The reply is a verbatim copy of the listing below with its images dropped.
[Data for this exercise Boundary: Start]
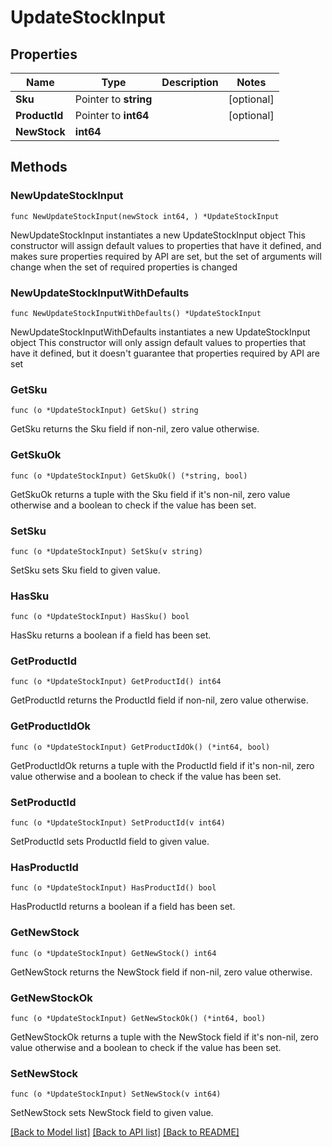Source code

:# UpdateStockInput

## Properties

Name | Type | Description | Notes
------------ | ------------- | ------------- | -------------
**Sku** | Pointer to **string** |  | [optional] 
**ProductId** | Pointer to **int64** |  | [optional] 
**NewStock** | **int64** |  | 

## Methods

### NewUpdateStockInput

`func NewUpdateStockInput(newStock int64, ) *UpdateStockInput`

NewUpdateStockInput instantiates a new UpdateStockInput object
This constructor will assign default values to properties that have it defined,
and makes sure properties required by API are set, but the set of arguments
will change when the set of required properties is changed

### NewUpdateStockInputWithDefaults

`func NewUpdateStockInputWithDefaults() *UpdateStockInput`

NewUpdateStockInputWithDefaults instantiates a new UpdateStockInput object
This constructor will only assign default values to properties that have it defined,
but it doesn't guarantee that properties required by API are set

### GetSku

`func (o *UpdateStockInput) GetSku() string`

GetSku returns the Sku field if non-nil, zero value otherwise.

### GetSkuOk

`func (o *UpdateStockInput) GetSkuOk() (*string, bool)`

GetSkuOk returns a tuple with the Sku field if it's non-nil, zero value otherwise
and a boolean to check if the value has been set.

### SetSku

`func (o *UpdateStockInput) SetSku(v string)`

SetSku sets Sku field to given value.

### HasSku

`func (o *UpdateStockInput) HasSku() bool`

HasSku returns a boolean if a field has been set.

### GetProductId

`func (o *UpdateStockInput) GetProductId() int64`

GetProductId returns the ProductId field if non-nil, zero value otherwise.

### GetProductIdOk

`func (o *UpdateStockInput) GetProductIdOk() (*int64, bool)`

GetProductIdOk returns a tuple with the ProductId field if it's non-nil, zero value otherwise
and a boolean to check if the value has been set.

### SetProductId

`func (o *UpdateStockInput) SetProductId(v int64)`

SetProductId sets ProductId field to given value.

### HasProductId

`func (o *UpdateStockInput) HasProductId() bool`

HasProductId returns a boolean if a field has been set.

### GetNewStock

`func (o *UpdateStockInput) GetNewStock() int64`

GetNewStock returns the NewStock field if non-nil, zero value otherwise.

### GetNewStockOk

`func (o *UpdateStockInput) GetNewStockOk() (*int64, bool)`

GetNewStockOk returns a tuple with the NewStock field if it's non-nil, zero value otherwise
and a boolean to check if the value has been set.

### SetNewStock

`func (o *UpdateStockInput) SetNewStock(v int64)`

SetNewStock sets NewStock field to given value.



[[Back to Model list]](../README.md#documentation-for-models) [[Back to API list]](../README.md#documentation-for-api-endpoints) [[Back to README]](../README.md)


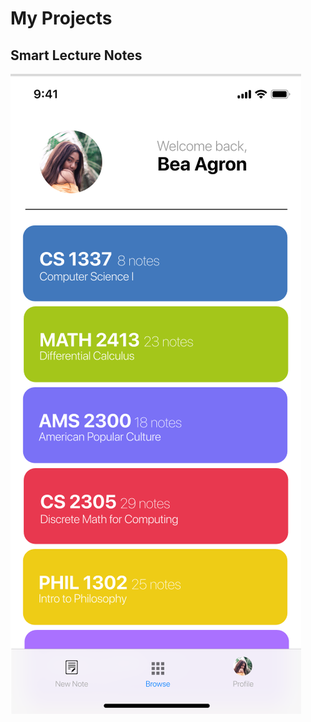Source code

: # My Projects
## Smart Lecture Notes

![alt](https://github.com/beaagron/beaagron.github.io/raw/master/classListHorizontal.png)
[Data for this exercise Boundary: End]
> Exercise response:
Source code

:# UpdateStockInput

## Properties

Name | Type | Description | Notes
------------ | ------------- | ------------- | -------------
**Sku** | Pointer to **string** |  | [optional] 
**ProductId** | Pointer to **int64** |  | [optional] 
**NewStock** | **int64** |  | 

## Methods

### NewUpdateStockInput

`func NewUpdateStockInput(newStock int64, ) *UpdateStockInput`

NewUpdateStockInput instantiates a new UpdateStockInput object
This constructor will assign default values to properties that have it defined,
and makes sure properties required by API are set, but the set of arguments
will change when the set of required properties is changed

### NewUpdateStockInputWithDefaults

`func NewUpdateStockInputWithDefaults() *UpdateStockInput`

NewUpdateStockInputWithDefaults instantiates a new UpdateStockInput object
This constructor will only assign default values to properties that have it defined,
but it doesn't guarantee that properties required by API are set

### GetSku

`func (o *UpdateStockInput) GetSku() string`

GetSku returns the Sku field if non-nil, zero value otherwise.

### GetSkuOk

`func (o *UpdateStockInput) GetSkuOk() (*string, bool)`

GetSkuOk returns a tuple with the Sku field if it's non-nil, zero value otherwise
and a boolean to check if the value has been set.

### SetSku

`func (o *UpdateStockInput) SetSku(v string)`

SetSku sets Sku field to given value.

### HasSku

`func (o *UpdateStockInput) HasSku() bool`

HasSku returns a boolean if a field has been set.

### GetProductId

`func (o *UpdateStockInput) GetProductId() int64`

GetProductId returns the ProductId field if non-nil, zero value otherwise.

### GetProductIdOk

`func (o *UpdateStockInput) GetProductIdOk() (*int64, bool)`

GetProductIdOk returns a tuple with the ProductId field if it's non-nil, zero value otherwise
and a boolean to check if the value has been set.

### SetProductId

`func (o *UpdateStockInput) SetProductId(v int64)`

SetProductId sets ProductId field to given value.

### HasProductId

`func (o *UpdateStockInput) HasProductId() bool`

HasProductId returns a boolean if a field has been set.

### GetNewStock

`func (o *UpdateStockInput) GetNewStock() int64`

GetNewStock returns the NewStock field if non-nil, zero value otherwise.

### GetNewStockOk

`func (o *UpdateStockInput) GetNewStockOk() (*int64, bool)`

GetNewStockOk returns a tuple with the NewStock field if it's non-nil, zero value otherwise
and a boolean to check if the value has been set.

### SetNewStock

`func (o *UpdateStockInput) SetNewStock(v int64)`

SetNewStock sets NewStock field to given value.



[[Back to Model list]](../README.md#documentation-for-models) [[Back to API list]](../README.md#documentation-for-api-endpoints) [[Back to README]](../README.md)


Source code

: # My Projects
## Smart Lecture Notes

![alt](https://github.com/beaagron/beaagron.github.io/raw/master/classListHorizontal.png)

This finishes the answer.